Love among the ruins

Uneven George Washington examines secret world of kids

Set in the train yards, vacant lots, abandoned buildings and other peripheral places adults ignore and children congregate, George Washington offers a sentimental, lyrical picture of a world ruled by the young. The children wander the town’s deserted streets, ponder their existence, offer heartfelt musings, steal cars, avoid toxic home lives and chew the fat with a group of young men who do some indecipherable work at the local rail yards.

There’s a tiny, practically mute blond girl, Sonya (Rachael Handy), her husky pal Vernon (Damian Jewan Lee), Nasia (Candace Evanofski) and the two boys, Buddy (Curtis Cotton III) and George (Donald Holden), at opposite ends of Nasia’s romantic attention.

The film has a molasses-slow exegesis attributable, depending upon your view, to its Southern pedigree (a North Carolina setting and a Texas director), or the less charming deficiencies of 25-year-old, first-time director David Gordon Green’s storytelling technique. George Washington is evidence of a promising but still raw talent.

Like the film it immediately calls to mind, Harmony Korine’s 1997 Gummo, George Washington opens with a child’s voice-over narration. The introduction to this world apart is Nasia, a precocious, intense, poised teenager who’s just dumped the handsome 13-year-old Buddy West and taken up with the far more complicated and heroically-flawed 12-year-old George, a silent, thoughtful kid whose handicap is an insufficiently fused skull. You get the feeling this very poetic infirmity struck Green as a pretty meaningful literary device, though like other portents and symbols in George Washington, it tends not to add up to much, subtextually speaking.

In place of Gummo’s Wal-Mart-verité of bowling alleys and heavy metal, George Washington boasts ethereal, theatrical settings (including one decrepit amphitheater), where peeling paint and rusted-out metal give the film the antiqued, moldering ambiance of Athens filmmaker James Herbert’s humid teen raptures.
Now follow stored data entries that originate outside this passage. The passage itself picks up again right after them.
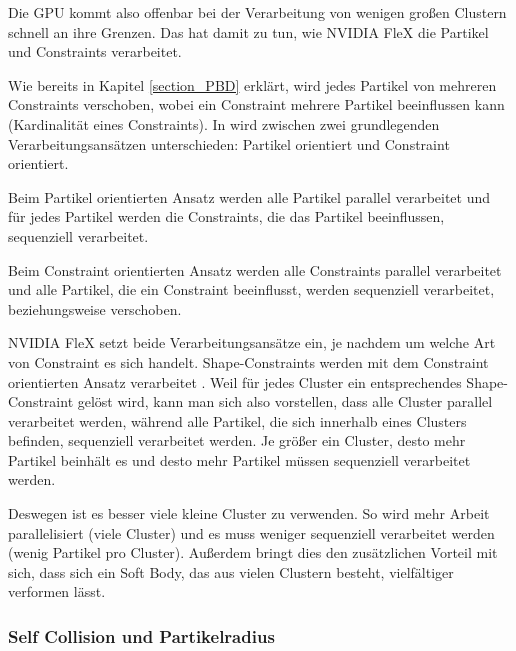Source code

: 
Die GPU kommt also offenbar bei der Verarbeitung von wenigen großen Clustern schnell an ihre Grenzen. Das hat damit zu tun, wie NVIDIA FleX die Partikel und Constraints verarbeitet. 

Wie bereits in Kapitel \ref{section_PBD} erklärt, wird jedes Partikel von mehreren Constraints verschoben, wobei ein Constraint mehrere Partikel beeinflussen kann (Kardinalität eines Constraints). In \cite{UPP} wird zwischen zwei grundlegenden Verarbeitungsansätzen unterschieden: Partikel orientiert und Constraint orientiert. 

Beim Partikel orientierten Ansatz werden alle Partikel parallel verarbeitet und für jedes Partikel werden die Constraints, die das Partikel beeinflussen, sequenziell verarbeitet. 

Beim Constraint orientierten Ansatz werden alle Constraints parallel verarbeitet und alle Partikel, die ein Constraint beeinflusst, werden sequenziell verarbeitet, beziehungsweise verschoben. 

NVIDIA FleX setzt beide Verarbeitungsansätze ein, je nachdem um welche Art von Constraint es sich handelt. Shape-Constraints werden mit dem Constraint orientierten Ansatz verarbeitet \cite{FlexD3D}. Weil für jedes Cluster ein entsprechendes Shape-Constraint gelöst wird, kann man sich also vorstellen, dass alle Cluster parallel verarbeitet werden, während alle Partikel, die sich innerhalb eines Clusters befinden, sequenziell verarbeitet werden. Je größer ein Cluster, desto mehr Partikel beinhält es und desto mehr Partikel müssen sequenziell verarbeitet werden. 

Deswegen ist es besser viele kleine Cluster zu verwenden. So wird mehr Arbeit parallelisiert (viele Cluster) und es muss weniger sequenziell verarbeitet werden (wenig Partikel pro Cluster). Außerdem bringt dies den zusätzlichen Vorteil mit sich, dass sich ein Soft Body, das aus vielen Clustern besteht, vielfältiger verformen lässt.



\subsubsection{Self Collision und Partikelradius}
That shabby-chic squalor is just one of the aspects of George Washington that make it an imperfect but unique first effort. The children of George Washington prove equal to their theatrical habitat, with their confessional, flowery prose reeking of screenwriter Green’s leaky pen. Green leaves his authorial presence all over the film, though beneath the often precious phrasing one senses his earnest desire to convey how epic and urgent events can feel to a child.

And Green can, at times, show a real grasp of not only the unconscious poetry in a child’s experience — like the jilted Buddy who moans to a friend, “she had this glaze in her eyes ... just made me tingle all over” — but also the exaggerated, loony verbal inventions of the Southern brain, as when Vernon tries to persuade Nasia not to take up with George. “George is stupid,” he chides. “His skull ain’t even fused together. He don’t take baths.”
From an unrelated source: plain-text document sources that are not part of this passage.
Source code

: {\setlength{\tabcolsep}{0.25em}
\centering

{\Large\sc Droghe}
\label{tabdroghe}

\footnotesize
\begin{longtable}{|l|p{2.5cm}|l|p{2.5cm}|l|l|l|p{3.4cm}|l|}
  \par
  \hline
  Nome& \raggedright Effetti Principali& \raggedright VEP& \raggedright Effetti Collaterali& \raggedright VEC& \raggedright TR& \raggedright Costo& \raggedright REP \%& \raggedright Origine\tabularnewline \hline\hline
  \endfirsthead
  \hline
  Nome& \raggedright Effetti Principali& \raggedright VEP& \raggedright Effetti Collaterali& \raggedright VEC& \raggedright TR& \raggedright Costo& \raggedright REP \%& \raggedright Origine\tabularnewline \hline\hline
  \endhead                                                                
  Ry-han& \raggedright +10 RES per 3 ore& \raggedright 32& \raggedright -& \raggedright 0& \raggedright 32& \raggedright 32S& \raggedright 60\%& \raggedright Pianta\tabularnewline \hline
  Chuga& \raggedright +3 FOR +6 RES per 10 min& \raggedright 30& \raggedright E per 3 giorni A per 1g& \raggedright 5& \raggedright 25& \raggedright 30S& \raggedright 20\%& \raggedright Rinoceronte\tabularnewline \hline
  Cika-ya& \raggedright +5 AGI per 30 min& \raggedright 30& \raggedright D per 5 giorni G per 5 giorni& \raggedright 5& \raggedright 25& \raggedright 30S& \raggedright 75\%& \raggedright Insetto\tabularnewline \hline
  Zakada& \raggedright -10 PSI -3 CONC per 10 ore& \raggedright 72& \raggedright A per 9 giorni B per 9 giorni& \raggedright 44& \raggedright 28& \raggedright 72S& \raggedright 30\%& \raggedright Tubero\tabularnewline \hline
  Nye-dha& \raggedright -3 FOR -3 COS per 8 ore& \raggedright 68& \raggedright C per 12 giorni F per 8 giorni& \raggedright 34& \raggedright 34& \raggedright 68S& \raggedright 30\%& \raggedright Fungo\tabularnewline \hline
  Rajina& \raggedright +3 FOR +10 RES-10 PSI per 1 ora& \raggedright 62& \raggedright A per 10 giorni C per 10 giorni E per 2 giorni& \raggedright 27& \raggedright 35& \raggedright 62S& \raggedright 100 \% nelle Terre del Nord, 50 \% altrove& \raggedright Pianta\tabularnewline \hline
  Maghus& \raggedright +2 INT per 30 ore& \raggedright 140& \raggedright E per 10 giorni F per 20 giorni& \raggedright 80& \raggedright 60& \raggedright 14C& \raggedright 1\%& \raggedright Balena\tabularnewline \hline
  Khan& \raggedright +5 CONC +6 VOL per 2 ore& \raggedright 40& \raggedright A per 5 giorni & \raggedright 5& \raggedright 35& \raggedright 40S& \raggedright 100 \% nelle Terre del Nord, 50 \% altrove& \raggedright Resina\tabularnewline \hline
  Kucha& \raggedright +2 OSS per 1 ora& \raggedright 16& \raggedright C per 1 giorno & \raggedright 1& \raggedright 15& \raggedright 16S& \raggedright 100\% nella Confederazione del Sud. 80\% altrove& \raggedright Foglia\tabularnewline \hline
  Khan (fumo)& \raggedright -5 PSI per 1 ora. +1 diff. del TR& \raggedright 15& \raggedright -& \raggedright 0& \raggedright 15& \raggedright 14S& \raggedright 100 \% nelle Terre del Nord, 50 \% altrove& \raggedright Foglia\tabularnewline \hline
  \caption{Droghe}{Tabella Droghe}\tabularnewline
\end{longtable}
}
George Washington has some of the classic earmarks of a distinctive debut effort; it boasts an original, imaginative story centered on black children, who films rarely treat with the dignity and sense of romance Green imbues them with. That the film centers around two African-American boys who are presented as absolute equals by their white neighbors with nary a discussion of race is one of George Washington’s most unique and admirable features. There’s a hint of the marvelous in George Washington, a rhapsodic, tender quality that can sweep you up in its rendering of the intensity and angst of the adolescent heart and mind. And the degree to which this romantic effusiveness is due to cinematographer Tim Orr is illustrated by the fact that his name appears alongside Green’s in the credits.

But the film also has its fair share of defects, like some wooden perfor- mances and a plot that shifts joltingly at one point from a meandering slice-of- life with the sudden introduction of a grandiose, operatic tragedy. Green tends to offer just as many forced, embarrassing moments as he does flashes of insight. The fireworks display that ends the film sums up this conflict nicely — a beautiful, enthralling spectacle that can neverthe- less leave you feeling a little empty in the end.??